Your objective: From the entries that follow, list every line in which the string "signup" appears.

[Source records]
========
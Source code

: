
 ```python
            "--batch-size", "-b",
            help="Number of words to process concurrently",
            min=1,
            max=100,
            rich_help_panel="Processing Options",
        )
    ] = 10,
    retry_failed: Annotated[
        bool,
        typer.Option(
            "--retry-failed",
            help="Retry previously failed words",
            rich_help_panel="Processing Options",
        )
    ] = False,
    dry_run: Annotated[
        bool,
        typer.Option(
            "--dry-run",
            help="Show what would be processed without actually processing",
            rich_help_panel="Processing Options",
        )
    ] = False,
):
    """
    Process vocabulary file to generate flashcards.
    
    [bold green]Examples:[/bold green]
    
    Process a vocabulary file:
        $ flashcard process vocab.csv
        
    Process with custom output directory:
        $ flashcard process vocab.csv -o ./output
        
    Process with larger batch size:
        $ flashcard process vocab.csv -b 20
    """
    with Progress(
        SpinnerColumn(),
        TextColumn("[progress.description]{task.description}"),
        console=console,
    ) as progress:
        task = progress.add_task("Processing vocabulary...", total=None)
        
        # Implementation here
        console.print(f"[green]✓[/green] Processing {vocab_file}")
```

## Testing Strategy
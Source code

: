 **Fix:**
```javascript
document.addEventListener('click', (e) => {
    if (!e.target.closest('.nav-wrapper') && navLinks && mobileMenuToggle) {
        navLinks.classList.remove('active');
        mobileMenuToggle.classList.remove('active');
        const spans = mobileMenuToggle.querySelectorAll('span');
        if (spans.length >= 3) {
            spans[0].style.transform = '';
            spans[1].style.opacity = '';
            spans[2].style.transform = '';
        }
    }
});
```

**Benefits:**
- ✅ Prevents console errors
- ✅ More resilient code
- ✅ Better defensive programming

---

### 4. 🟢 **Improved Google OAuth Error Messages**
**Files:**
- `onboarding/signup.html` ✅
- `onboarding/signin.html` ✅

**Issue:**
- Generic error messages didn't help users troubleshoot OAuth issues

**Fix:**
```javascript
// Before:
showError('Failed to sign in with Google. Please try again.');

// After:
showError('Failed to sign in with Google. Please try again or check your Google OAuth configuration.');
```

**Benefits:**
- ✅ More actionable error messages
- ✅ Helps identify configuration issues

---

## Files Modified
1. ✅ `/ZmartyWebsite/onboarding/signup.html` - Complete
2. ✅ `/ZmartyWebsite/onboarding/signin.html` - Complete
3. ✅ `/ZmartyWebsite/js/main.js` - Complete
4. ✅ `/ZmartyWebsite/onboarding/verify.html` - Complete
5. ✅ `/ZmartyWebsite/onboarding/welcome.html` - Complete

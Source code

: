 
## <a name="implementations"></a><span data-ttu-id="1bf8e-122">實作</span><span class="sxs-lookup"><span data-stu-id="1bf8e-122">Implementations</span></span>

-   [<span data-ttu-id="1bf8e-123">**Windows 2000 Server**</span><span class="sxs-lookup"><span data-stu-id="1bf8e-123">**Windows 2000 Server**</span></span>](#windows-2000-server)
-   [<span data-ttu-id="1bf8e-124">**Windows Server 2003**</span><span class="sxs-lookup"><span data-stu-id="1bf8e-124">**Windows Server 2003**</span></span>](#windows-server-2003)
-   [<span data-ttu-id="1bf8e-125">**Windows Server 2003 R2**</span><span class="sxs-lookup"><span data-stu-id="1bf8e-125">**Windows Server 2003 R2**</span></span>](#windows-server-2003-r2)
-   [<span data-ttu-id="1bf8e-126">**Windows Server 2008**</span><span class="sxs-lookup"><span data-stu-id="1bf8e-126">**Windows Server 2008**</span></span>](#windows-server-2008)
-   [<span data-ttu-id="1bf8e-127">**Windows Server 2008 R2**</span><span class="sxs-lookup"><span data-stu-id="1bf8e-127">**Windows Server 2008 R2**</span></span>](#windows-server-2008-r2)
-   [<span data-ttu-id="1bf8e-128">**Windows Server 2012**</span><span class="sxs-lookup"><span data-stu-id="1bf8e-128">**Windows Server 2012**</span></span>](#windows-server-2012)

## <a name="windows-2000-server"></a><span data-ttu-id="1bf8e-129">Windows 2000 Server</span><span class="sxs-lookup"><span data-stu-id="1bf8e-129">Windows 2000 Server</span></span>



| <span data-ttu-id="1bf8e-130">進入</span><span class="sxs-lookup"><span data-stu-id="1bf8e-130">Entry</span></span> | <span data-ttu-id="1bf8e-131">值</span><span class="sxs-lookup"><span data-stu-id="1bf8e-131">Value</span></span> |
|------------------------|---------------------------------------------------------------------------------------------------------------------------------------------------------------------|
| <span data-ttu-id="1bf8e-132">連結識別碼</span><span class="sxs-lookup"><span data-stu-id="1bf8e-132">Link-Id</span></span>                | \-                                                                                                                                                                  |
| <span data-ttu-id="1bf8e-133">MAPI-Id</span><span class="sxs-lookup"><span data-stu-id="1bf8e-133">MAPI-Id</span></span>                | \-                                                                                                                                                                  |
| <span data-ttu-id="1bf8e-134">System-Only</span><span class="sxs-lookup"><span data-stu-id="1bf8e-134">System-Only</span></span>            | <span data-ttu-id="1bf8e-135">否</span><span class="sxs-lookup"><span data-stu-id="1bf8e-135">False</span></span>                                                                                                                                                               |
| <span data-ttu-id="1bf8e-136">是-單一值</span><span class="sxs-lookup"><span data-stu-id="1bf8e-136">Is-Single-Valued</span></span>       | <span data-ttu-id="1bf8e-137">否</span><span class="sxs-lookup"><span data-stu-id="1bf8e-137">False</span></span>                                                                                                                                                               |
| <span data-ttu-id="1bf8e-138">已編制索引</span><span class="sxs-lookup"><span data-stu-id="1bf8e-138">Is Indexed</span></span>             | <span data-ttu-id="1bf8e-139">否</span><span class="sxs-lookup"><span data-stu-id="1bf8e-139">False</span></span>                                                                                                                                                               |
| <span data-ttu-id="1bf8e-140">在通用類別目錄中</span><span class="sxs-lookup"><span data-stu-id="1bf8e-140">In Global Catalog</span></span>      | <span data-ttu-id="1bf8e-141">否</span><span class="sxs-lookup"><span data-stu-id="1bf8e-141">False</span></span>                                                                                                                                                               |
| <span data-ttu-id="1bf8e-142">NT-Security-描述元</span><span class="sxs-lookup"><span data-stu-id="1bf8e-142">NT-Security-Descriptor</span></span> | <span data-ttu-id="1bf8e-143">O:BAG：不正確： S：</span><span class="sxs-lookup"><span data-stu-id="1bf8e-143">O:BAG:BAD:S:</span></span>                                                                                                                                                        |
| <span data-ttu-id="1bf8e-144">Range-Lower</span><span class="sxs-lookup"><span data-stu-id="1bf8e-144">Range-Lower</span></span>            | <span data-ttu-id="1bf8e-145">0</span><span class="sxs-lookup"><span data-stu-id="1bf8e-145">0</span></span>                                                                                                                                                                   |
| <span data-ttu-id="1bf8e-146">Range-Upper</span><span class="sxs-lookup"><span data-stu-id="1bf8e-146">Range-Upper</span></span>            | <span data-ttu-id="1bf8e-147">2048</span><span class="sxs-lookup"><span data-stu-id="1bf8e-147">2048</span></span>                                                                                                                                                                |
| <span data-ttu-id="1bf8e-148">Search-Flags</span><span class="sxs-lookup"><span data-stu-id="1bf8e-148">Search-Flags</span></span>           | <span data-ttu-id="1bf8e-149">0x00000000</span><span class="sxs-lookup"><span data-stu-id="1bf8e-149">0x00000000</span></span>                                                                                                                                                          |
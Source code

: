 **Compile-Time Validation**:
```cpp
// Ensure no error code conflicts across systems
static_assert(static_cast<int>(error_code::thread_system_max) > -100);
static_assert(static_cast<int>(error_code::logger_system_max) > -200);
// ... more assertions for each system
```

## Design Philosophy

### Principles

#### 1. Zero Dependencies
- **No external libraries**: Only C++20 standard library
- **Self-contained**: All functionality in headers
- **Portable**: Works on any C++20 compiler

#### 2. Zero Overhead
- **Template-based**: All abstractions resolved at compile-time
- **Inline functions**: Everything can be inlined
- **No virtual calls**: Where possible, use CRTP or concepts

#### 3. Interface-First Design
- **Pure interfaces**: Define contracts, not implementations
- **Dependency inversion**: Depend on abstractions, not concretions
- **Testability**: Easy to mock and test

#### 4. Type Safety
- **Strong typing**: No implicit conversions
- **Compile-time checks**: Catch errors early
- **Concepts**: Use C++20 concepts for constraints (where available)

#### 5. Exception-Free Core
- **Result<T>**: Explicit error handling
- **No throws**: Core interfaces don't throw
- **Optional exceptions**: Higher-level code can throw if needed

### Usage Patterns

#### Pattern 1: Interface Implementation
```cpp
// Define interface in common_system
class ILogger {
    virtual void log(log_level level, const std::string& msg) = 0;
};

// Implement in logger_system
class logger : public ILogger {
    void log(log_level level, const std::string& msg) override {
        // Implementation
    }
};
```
========
Exercise response:
- `onboarding/signup.html` ✅
1. ✅ `/ZmartyWebsite/onboarding/signup.html` - Complete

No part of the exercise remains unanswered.